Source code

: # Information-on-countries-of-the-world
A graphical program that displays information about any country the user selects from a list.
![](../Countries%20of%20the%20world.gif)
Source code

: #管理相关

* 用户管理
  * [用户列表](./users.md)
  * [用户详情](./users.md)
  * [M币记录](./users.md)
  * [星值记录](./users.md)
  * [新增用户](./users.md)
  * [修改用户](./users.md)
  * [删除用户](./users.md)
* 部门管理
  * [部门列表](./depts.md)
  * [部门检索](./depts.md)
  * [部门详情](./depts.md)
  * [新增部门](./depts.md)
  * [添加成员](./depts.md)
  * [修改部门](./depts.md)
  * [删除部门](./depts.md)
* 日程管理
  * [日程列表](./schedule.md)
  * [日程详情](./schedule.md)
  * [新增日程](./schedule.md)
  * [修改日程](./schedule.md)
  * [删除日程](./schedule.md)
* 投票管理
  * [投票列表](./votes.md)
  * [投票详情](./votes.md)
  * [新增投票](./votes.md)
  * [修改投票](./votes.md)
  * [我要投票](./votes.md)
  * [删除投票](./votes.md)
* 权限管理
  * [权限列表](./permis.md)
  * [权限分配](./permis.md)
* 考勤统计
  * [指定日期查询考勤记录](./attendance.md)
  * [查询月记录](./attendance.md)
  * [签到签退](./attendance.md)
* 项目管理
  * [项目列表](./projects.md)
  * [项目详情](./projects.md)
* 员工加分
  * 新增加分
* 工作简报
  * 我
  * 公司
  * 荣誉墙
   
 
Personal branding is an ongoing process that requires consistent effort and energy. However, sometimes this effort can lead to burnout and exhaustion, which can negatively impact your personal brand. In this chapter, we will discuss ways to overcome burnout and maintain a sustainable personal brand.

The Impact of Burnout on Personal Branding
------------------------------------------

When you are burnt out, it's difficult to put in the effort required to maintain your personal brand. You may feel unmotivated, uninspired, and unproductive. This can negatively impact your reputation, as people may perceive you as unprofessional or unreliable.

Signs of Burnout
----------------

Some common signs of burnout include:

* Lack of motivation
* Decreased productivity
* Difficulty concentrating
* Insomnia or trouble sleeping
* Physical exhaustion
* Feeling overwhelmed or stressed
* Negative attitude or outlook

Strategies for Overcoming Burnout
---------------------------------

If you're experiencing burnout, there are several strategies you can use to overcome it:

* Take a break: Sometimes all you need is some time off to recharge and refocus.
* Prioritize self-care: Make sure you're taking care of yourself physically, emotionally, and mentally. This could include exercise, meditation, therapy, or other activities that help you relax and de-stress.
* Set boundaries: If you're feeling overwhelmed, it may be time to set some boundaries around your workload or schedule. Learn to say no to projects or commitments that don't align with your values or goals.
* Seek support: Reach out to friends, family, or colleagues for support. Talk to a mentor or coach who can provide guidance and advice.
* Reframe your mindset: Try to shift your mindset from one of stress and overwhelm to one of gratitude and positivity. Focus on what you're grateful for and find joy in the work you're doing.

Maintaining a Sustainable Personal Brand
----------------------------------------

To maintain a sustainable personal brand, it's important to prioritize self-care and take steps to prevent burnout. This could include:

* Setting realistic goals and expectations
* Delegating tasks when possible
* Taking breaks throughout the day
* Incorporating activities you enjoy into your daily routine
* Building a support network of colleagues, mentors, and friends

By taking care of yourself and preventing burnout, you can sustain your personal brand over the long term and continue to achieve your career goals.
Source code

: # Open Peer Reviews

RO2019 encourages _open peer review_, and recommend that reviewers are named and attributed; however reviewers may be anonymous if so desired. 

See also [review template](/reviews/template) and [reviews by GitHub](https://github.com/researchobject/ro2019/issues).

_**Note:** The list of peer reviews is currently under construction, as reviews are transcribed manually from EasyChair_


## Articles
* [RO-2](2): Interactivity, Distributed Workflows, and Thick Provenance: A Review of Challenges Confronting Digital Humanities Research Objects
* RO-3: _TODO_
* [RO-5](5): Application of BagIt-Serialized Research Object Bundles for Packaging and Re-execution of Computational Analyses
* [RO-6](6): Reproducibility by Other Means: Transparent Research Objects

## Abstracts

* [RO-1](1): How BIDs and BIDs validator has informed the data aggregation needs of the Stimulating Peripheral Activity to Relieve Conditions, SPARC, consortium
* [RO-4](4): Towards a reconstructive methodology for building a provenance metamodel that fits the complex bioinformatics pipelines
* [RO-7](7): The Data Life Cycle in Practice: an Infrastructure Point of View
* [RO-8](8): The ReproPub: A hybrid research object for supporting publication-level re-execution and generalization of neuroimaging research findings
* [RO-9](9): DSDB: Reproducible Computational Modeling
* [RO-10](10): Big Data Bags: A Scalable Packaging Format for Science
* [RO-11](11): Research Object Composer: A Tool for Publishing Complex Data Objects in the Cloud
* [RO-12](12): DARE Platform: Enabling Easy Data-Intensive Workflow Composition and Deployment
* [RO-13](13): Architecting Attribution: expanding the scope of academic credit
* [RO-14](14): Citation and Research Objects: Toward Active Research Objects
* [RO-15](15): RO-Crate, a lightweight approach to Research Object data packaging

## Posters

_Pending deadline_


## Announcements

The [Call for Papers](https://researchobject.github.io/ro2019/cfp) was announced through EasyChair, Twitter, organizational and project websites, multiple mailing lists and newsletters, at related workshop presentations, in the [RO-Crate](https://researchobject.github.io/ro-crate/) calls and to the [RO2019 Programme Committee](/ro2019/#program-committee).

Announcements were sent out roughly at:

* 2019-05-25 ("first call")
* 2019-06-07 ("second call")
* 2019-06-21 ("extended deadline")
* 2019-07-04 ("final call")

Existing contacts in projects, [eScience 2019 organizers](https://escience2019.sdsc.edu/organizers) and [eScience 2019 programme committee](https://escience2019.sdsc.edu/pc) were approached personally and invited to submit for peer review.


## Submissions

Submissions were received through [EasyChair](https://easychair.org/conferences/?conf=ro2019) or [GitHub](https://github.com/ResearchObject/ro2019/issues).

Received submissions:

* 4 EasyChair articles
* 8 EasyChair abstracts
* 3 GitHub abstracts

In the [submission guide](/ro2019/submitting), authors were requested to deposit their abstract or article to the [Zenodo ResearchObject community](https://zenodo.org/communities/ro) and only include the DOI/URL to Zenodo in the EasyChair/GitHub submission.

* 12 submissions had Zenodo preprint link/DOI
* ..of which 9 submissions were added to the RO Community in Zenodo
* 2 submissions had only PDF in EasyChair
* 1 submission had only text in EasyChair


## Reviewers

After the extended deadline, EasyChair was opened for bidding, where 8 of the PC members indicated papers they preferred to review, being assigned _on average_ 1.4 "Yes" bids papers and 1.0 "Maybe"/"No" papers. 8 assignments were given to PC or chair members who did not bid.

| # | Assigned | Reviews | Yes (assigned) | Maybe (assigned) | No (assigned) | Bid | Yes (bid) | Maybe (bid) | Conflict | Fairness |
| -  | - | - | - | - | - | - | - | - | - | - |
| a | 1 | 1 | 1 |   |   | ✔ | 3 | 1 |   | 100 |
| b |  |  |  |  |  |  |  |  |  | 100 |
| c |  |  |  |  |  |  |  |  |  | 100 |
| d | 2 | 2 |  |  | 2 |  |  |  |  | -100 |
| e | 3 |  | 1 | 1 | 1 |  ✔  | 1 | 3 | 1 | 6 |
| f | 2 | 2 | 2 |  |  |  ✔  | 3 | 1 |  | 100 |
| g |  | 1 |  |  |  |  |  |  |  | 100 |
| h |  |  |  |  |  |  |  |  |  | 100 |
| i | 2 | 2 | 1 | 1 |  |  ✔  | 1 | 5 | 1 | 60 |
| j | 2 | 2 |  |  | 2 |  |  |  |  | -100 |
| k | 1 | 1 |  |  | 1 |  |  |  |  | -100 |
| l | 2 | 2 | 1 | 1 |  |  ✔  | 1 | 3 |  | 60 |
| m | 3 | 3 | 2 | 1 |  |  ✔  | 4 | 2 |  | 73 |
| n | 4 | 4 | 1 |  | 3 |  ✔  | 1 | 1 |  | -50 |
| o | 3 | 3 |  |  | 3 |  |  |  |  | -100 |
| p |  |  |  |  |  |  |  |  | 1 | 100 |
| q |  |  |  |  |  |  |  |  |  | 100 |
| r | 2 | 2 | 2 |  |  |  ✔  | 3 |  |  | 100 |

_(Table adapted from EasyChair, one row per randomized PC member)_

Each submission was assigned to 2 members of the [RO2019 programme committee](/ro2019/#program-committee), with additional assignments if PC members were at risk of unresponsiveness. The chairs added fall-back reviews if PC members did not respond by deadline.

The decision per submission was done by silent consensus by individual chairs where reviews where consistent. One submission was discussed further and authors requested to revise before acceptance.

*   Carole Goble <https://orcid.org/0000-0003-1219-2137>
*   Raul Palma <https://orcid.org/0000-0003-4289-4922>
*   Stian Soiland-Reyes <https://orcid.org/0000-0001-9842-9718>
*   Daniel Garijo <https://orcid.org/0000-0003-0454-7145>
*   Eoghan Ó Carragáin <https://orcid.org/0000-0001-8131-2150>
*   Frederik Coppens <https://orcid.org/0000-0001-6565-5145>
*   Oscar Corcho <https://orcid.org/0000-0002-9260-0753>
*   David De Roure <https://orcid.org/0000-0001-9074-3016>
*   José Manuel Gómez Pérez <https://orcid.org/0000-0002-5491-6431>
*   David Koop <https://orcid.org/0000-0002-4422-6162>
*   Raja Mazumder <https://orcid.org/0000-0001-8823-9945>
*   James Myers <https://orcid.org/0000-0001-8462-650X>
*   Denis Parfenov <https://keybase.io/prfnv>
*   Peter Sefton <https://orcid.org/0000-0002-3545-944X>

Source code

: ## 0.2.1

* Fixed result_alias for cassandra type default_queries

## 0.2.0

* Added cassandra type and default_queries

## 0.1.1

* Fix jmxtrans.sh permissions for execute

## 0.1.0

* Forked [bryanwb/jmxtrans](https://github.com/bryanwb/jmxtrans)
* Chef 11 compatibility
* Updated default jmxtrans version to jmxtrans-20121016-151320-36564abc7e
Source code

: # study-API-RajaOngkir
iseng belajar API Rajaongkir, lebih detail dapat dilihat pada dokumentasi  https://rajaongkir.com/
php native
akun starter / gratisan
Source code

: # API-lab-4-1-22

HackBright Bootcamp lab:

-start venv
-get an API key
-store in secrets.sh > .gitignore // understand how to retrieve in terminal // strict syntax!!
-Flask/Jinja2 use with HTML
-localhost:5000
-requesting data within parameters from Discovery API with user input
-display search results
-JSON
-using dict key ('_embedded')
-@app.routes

^^^^^^^^^^^^^^^^

--- Exercise objective ---
Among the records above, extract exactly the lines from the line with "complex bioinformatics pipelines" to the line with "Point of View", both lines included, and leave out the rest.

--- Answer for the task ---
* [RO-4](4): Towards a reconstructive methodology for building a provenance metamodel that fits the complex bioinformatics pipelines
* [RO-7](7): The Data Life Cycle in Practice: an Infrastructure Point of View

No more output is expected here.